Segment Start: Data for processing
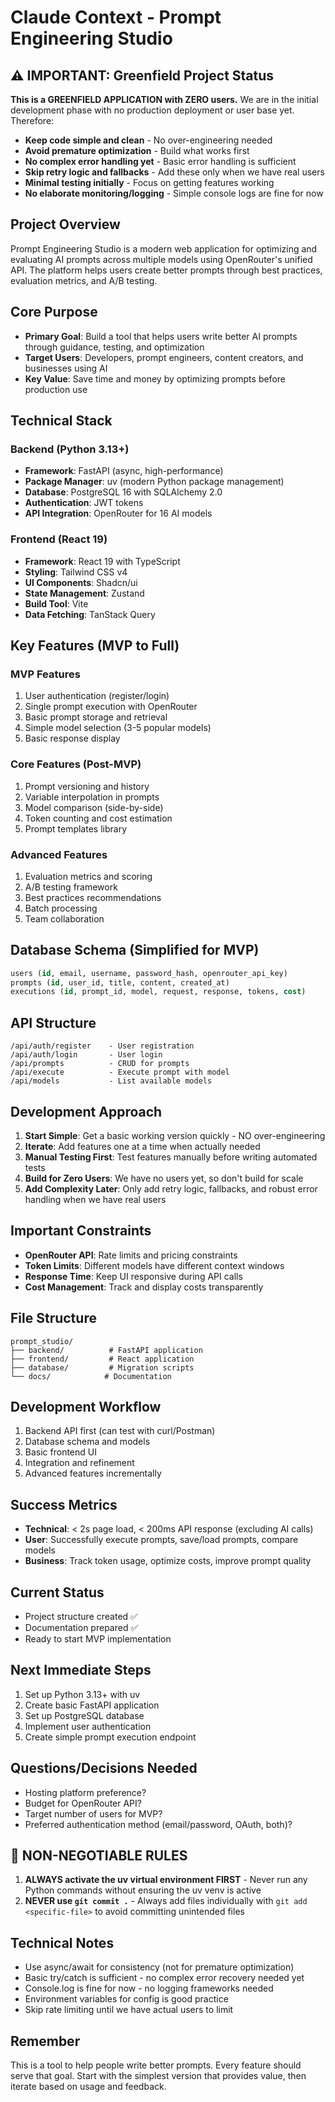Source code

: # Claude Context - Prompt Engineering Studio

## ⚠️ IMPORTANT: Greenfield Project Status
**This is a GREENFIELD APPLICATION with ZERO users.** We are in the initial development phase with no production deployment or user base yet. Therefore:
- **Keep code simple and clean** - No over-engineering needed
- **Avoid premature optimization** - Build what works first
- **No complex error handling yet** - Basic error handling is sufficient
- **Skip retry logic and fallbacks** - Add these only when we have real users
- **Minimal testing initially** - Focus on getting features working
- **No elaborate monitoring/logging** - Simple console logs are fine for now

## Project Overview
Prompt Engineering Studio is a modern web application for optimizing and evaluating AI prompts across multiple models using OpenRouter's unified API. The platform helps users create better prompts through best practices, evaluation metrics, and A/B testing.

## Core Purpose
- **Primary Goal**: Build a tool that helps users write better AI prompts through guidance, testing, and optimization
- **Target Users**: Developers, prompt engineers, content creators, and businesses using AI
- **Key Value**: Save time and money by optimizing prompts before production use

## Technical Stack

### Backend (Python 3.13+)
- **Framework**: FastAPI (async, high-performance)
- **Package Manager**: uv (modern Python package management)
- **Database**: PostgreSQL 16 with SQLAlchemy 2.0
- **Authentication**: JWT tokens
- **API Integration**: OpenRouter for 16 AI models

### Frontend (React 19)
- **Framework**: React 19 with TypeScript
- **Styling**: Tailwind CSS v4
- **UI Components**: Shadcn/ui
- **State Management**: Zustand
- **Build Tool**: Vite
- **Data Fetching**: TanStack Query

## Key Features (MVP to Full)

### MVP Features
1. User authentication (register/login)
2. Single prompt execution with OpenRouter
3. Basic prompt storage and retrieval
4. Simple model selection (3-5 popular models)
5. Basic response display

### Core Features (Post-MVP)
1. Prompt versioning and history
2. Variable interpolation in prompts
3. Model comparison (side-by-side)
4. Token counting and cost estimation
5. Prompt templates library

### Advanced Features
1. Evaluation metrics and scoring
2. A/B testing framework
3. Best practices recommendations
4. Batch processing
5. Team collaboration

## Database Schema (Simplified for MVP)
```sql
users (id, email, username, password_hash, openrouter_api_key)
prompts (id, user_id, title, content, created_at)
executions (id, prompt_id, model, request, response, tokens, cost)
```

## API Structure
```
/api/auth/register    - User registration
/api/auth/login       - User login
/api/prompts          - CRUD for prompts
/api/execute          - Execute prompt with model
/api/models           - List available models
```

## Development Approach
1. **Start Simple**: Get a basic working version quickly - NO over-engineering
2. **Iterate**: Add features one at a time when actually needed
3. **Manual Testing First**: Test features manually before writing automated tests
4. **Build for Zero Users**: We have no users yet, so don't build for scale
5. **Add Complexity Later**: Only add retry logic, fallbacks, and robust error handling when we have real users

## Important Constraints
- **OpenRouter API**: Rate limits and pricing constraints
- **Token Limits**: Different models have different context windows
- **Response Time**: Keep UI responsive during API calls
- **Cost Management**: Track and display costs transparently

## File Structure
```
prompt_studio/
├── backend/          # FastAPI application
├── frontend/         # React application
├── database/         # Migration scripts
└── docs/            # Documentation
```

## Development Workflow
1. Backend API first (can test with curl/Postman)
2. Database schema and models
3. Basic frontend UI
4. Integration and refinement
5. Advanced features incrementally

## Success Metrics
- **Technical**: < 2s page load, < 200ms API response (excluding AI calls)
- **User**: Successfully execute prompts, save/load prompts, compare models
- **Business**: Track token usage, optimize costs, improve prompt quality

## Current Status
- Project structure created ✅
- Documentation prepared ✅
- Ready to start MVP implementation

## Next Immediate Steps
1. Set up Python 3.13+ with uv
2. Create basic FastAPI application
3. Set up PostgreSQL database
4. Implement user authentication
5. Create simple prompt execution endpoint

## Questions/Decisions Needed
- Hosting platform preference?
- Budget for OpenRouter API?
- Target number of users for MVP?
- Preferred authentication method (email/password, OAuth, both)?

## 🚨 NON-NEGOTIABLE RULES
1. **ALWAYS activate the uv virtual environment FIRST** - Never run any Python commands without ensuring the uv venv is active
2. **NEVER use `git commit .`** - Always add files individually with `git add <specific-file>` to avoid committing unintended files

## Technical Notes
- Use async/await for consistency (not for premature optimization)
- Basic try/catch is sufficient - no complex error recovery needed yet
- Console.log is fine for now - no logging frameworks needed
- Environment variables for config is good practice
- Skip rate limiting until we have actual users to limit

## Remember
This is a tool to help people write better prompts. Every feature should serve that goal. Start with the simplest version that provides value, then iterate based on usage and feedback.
Segment End: Data for processing
Your instructions
Find the line containing "## 🚨 NON-NEGOTIABLE RULES", then output it and every line after it to the end of the data, exactly.

Solved exercise
## 🚨 NON-NEGOTIABLE RULES
1. **ALWAYS activate the uv virtual environment FIRST** - Never run any Python commands without ensuring the uv venv is active
2. **NEVER use `git commit .`** - Always add files individually with `git add <specific-file>` to avoid committing unintended files

## Technical Notes
- Use async/await for consistency (not for premature optimization)
- Basic try/catch is sufficient - no complex error recovery needed yet
- Console.log is fine for now - no logging frameworks needed
- Environment variables for config is good practice
- Skip rate limiting until we have actual users to limit

## Remember
This is a tool to help people write better prompts. Every feature should serve that goal. Start with the simplest version that provides value, then iterate based on usage and feedback.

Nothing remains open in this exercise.